How to Suppress and Format Scientific Notation in Pandas
Pandas use scientific notation to display float numbers. To disable or format scientific notation in Pandas/Python we will use option pd.set_option
and other Pandas methods.
All solutions were tested in Jupyter Notebook and JupyterLab.
Setup
In the post, we'll use the following DataFrame, which is created by the following code:
import pandas as pd
data = {'int': [1, 2.0, 12],
'big int': [1, 2, 101548484845],
'big int + float': [1, 2.0, 101548484845],
'float': [0.1, 0.2, 0.003],
'big float': [0.1, 0.2, 0.000000025]}
pd.DataFrame.from_dict(data)
DataFrame looks like:
int | big int | big int + float | float | big float |
---|---|---|---|---|
1.0 | 1 | 1.000000e+00 | 0.100 | 1.000000e-01 |
2.0 | 2 | 2.000000e+00 | 0.200 | 2.000000e-01 |
12.0 | 101548484845 | 1.015485e+11 | 0.003 | 2.500000e-08 |
Step 1: Scientific notation in Pandas
The DataFrame above consists of several columns named depending on the values.

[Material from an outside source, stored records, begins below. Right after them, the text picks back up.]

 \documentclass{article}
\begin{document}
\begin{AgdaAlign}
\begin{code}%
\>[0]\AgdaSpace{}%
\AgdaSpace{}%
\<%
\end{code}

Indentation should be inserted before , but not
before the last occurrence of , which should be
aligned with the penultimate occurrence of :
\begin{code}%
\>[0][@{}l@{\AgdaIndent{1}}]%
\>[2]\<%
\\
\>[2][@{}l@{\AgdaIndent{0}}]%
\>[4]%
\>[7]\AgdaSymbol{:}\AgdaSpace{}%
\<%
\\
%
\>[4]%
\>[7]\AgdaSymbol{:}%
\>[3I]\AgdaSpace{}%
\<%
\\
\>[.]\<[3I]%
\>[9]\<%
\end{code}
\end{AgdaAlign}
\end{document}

As we can see that some float numbers cause Pandas to display numbers in scientific notation.
Big integer numbers with floats(in the same column) will be displayed in scientific notation too.

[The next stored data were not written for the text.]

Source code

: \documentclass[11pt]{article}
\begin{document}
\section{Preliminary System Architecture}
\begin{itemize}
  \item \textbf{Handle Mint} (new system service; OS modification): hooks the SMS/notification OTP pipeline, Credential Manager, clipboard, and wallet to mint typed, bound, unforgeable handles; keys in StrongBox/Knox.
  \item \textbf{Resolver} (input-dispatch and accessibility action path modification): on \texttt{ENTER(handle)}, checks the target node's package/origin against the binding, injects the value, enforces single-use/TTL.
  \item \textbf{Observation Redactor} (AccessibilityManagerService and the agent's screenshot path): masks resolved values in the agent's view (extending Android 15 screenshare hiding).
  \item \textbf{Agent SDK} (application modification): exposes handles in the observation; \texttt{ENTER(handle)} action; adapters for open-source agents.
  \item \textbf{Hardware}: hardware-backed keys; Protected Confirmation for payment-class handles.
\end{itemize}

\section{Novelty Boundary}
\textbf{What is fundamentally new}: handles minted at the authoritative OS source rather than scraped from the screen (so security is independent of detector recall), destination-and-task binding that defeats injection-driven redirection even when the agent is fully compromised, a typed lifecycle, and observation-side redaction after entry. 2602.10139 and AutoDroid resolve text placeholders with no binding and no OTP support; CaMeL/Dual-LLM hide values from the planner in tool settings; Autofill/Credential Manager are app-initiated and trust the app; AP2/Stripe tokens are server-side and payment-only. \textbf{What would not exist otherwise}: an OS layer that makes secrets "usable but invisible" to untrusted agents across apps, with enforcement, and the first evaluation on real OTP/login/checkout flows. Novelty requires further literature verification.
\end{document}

The picture below shows both the scientific notation and the normal numbers.
Step 2: Disable scientific notation in Pandas - globally
We can disable scientific notation in Pandas and Python by setting higher float precision:
pd.set_option('display.float_format', lambda x: '%.9f' % x)

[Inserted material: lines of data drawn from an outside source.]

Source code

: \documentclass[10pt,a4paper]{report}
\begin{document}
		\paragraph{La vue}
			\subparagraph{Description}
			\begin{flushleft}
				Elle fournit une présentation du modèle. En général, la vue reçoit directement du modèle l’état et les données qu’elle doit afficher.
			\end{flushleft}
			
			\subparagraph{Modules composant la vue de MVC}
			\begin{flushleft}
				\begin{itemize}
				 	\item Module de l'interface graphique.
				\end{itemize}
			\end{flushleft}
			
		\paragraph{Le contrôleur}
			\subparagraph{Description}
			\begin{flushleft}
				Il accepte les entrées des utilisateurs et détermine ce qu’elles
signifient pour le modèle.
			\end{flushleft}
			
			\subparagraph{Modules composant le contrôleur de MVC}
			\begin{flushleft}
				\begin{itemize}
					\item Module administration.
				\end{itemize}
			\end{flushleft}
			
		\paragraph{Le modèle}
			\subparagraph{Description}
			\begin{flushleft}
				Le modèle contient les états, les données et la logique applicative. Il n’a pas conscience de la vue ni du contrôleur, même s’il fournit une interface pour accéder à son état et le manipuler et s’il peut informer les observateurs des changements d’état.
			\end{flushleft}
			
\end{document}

Now float numbers will be displayed without scientific notation:
int | big int | big int + float | float | big float |
---|---|---|---|---|
1.000000000 | 1 | 1.000000000 | 0.100000000 | 0.100000000 |
2.000000000 | 2 | 2.000000000 | 0.200000000 | 0.200000000 |
12.000000000 | 101548484845 | 101548484845.000000000 | 0.003000000 | 0.000000025 |
to reset to the original settings we can use:
pd.reset_option('display.float_format', silent=True)
We need to provide the option which will be reset 'display.float_format'
Step 3: Format scientific notation in Pandas
If we like to change float number format in Pandas in order to suppress the scientific notation than we can use - lambda
in combination with formatter '%.9f':
df['big float'].apply(lambda x: '%.9f' % x)
Before the change we have:
0 1.000000e-01
1 2.000000e-01
2 2.500000e-08
Name: big float, dtype: float64
After the change we will have new float format:
0 0.100000000
1 0.200000000
2 0.000000025
Name: big float, dtype: object
As we can see that type is changed from float64
to object
. This means that we could say that we (in some way) - convert the scientific notation for float numbers to string.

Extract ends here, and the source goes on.